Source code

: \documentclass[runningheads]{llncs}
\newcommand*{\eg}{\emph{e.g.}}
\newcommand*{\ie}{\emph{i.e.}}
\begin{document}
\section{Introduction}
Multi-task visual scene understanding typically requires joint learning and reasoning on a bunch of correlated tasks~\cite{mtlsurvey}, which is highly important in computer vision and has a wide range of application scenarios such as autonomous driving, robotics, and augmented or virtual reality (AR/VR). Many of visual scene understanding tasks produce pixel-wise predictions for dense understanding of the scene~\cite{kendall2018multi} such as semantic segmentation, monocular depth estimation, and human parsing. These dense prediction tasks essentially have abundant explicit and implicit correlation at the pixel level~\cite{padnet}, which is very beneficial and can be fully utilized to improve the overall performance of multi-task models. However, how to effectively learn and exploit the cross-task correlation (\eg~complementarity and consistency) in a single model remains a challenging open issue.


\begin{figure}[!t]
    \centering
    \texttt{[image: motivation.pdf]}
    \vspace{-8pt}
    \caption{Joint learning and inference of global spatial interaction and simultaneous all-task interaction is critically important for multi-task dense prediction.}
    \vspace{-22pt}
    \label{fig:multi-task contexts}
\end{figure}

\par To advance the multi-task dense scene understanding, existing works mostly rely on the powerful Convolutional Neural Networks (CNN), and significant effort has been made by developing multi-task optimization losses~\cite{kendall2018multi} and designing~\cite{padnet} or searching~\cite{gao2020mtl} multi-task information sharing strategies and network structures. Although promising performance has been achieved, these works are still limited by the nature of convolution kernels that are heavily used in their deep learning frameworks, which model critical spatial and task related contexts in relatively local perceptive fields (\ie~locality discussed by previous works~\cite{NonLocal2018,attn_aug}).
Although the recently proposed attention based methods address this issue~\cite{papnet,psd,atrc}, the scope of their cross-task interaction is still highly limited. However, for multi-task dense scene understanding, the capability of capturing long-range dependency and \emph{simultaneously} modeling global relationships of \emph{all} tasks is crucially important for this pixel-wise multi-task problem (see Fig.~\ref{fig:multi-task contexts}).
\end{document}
==========
*Instructions to follow*:
Print each of the lines above again, unchanged.

*Answer space*:
Source code

: \documentclass[runningheads]{llncs}
\newcommand*{\eg}{\emph{e.g.}}
\newcommand*{\ie}{\emph{i.e.}}
\begin{document}
\section{Introduction}
Multi-task visual scene understanding typically requires joint learning and reasoning on a bunch of correlated tasks~\cite{mtlsurvey}, which is highly important in computer vision and has a wide range of application scenarios such as autonomous driving, robotics, and augmented or virtual reality (AR/VR). Many of visual scene understanding tasks produce pixel-wise predictions for dense understanding of the scene~\cite{kendall2018multi} such as semantic segmentation, monocular depth estimation, and human parsing. These dense prediction tasks essentially have abundant explicit and implicit correlation at the pixel level~\cite{padnet}, which is very beneficial and can be fully utilized to improve the overall performance of multi-task models. However, how to effectively learn and exploit the cross-task correlation (\eg~complementarity and consistency) in a single model remains a challenging open issue.


\begin{figure}[!t]
    \centering
    \texttt{[image: motivation.pdf]}
    \vspace{-8pt}
    \caption{Joint learning and inference of global spatial interaction and simultaneous all-task interaction is critically important for multi-task dense prediction.}
    \vspace{-22pt}
    \label{fig:multi-task contexts}
\end{figure}

\par To advance the multi-task dense scene understanding, existing works mostly rely on the powerful Convolutional Neural Networks (CNN), and significant effort has been made by developing multi-task optimization losses~\cite{kendall2018multi} and designing~\cite{padnet} or searching~\cite{gao2020mtl} multi-task information sharing strategies and network structures. Although promising performance has been achieved, these works are still limited by the nature of convolution kernels that are heavily used in their deep learning frameworks, which model critical spatial and task related contexts in relatively local perceptive fields (\ie~locality discussed by previous works~\cite{NonLocal2018,attn_aug}).
Although the recently proposed attention based methods address this issue~\cite{papnet,psd,atrc}, the scope of their cross-task interaction is still highly limited. However, for multi-task dense scene understanding, the capability of capturing long-range dependency and \emph{simultaneously} modeling global relationships of \emph{all} tasks is crucially important for this pixel-wise multi-task problem (see Fig.~\ref{fig:multi-task contexts}).
\end{document}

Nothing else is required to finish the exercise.